Source: Dr. Bill Musgrave, American Gold Exchange
Austin— Gold gained 0.3% after a spate of positive U.S. economic data stimulated appetite for commodities and risk assets. Factory output rose by 0.6% in July, following June's increase of 0.1%, signaling that that the economy is expanding. In addition, home-builder confidence rose to a five-year high on expectations that the crucial housing market will continue its recovery. And consumer prices remained virtually flat last month, as the CPI rose by just 1.4% for the year through July, its lowest yearly increase since late 2010. Stocks and oil rose on market optimism and gold caught an uplift from rising sentiment for commodities. The dollar also rose, putting pressure on gold's gains. Silver followed gold's lead by gaining 0.2%, while platinum and palladium slipped 0.2% and 0.1%, respectively.

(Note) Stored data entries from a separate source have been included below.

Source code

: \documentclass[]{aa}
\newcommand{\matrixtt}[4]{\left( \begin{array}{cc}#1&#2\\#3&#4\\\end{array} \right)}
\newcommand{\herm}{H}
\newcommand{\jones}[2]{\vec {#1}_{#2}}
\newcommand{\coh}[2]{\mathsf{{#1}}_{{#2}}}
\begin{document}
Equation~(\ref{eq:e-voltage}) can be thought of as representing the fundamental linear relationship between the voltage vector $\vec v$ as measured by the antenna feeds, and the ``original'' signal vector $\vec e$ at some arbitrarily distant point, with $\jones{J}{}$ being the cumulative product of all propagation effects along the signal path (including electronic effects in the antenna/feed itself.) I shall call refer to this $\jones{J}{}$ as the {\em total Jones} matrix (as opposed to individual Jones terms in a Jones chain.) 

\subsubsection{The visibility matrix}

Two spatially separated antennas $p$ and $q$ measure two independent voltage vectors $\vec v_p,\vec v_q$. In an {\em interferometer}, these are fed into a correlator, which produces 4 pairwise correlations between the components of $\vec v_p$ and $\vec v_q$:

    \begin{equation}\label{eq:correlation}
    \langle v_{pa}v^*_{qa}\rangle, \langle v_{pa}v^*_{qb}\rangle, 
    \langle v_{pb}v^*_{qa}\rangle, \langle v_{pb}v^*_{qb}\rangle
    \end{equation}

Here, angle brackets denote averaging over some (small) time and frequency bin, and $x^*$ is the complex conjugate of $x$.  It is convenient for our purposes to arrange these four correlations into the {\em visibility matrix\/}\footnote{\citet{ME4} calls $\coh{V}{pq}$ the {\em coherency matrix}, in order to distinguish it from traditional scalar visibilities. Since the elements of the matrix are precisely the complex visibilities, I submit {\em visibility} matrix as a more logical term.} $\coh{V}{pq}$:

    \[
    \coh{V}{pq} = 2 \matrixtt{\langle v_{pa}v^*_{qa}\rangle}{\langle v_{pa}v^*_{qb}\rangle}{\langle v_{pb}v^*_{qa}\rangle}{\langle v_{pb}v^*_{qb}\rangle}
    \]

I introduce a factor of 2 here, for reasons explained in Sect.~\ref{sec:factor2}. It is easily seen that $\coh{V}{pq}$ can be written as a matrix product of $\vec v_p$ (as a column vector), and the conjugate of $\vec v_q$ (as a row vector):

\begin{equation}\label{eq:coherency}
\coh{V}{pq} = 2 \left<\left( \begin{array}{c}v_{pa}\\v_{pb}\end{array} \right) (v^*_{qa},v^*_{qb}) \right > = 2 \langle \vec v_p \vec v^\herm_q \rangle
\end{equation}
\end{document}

At the close: December gold gained $4.20 to $1,606.60. September silver added 5 cents to $27.81; October platinum slipped $2.90 to $1,396.20; and September palladium dipped 35 cents to $578.05 an ounce.
Not all of today's economic news was positive. The New York Fed's manufacturing index fell to negative 5.9 in August, well below the 7.4 reading in July, for its first negative reading since October 2011. Empire State data are closely monitored as a measure of health in the U.S. manufacturing sector. Nonetheless, the recent positive news, including yesterday's rise in retail sales, is leading some forecasters to believe the Fed is now less likely to change its monetary policies in September. As Marketwatch reports, Jan Hatzius of Gold Sachs and Michael Hanson of Bank of America both told clients that the odds of another round of quantitative easing, or QE3, have now diminished. Julia Coronado of BNP Paribas, however, still expects QE3 in September because the markets have rallied since the Fed hinted at more easing in early August.
It's a testimony to gold's dynamic range of drivers that it gained today even as the dollar rose and the likelihood of more easing next month perhaps lessened. We've said before that gold sometimes trades as a commodity, tracking higher with risk assets, and at other times as a safe-haven currency, gaining when investors become risk-averse. Today we saw its commodity role in action, one that is likely to become more prevalent if the economy picks up additional momentum, with or without QE3.